_Task details:_ Scan the entries below and say how many lines contain "upper". Write only the number.

_Dataset extract:_
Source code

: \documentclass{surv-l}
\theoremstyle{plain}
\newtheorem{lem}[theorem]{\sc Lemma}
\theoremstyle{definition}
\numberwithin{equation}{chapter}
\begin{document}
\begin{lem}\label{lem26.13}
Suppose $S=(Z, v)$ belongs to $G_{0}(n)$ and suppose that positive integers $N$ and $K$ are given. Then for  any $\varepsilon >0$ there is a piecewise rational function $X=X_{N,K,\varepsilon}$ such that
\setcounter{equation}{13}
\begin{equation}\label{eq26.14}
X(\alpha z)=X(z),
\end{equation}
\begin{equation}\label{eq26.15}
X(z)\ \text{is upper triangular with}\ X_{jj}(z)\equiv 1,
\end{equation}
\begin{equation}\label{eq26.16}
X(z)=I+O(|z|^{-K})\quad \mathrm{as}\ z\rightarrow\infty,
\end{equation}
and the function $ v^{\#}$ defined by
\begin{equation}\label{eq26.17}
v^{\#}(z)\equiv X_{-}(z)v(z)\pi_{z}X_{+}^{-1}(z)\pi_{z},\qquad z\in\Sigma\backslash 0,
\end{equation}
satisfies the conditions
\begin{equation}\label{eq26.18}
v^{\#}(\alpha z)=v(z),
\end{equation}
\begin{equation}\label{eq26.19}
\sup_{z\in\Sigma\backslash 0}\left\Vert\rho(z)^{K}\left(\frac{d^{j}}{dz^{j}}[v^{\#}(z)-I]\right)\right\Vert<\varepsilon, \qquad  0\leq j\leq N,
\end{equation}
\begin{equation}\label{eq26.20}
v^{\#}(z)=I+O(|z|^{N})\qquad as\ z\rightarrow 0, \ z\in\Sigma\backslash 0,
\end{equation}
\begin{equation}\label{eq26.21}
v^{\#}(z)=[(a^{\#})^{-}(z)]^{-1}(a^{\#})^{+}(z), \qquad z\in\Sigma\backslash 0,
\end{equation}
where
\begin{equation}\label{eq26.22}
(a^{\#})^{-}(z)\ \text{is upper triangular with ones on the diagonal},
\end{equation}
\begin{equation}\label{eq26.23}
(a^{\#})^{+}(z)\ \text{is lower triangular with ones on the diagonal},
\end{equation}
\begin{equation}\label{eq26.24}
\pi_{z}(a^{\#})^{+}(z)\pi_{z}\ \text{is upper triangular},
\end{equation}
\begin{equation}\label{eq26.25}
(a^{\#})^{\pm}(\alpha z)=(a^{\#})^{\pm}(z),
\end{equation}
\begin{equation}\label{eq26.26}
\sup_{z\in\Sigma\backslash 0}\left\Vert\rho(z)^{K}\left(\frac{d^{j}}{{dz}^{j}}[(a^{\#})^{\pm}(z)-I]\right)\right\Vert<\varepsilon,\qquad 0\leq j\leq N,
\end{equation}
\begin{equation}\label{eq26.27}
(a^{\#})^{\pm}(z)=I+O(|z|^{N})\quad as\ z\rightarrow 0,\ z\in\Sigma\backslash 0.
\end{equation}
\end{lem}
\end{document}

_Solved problem:_ 3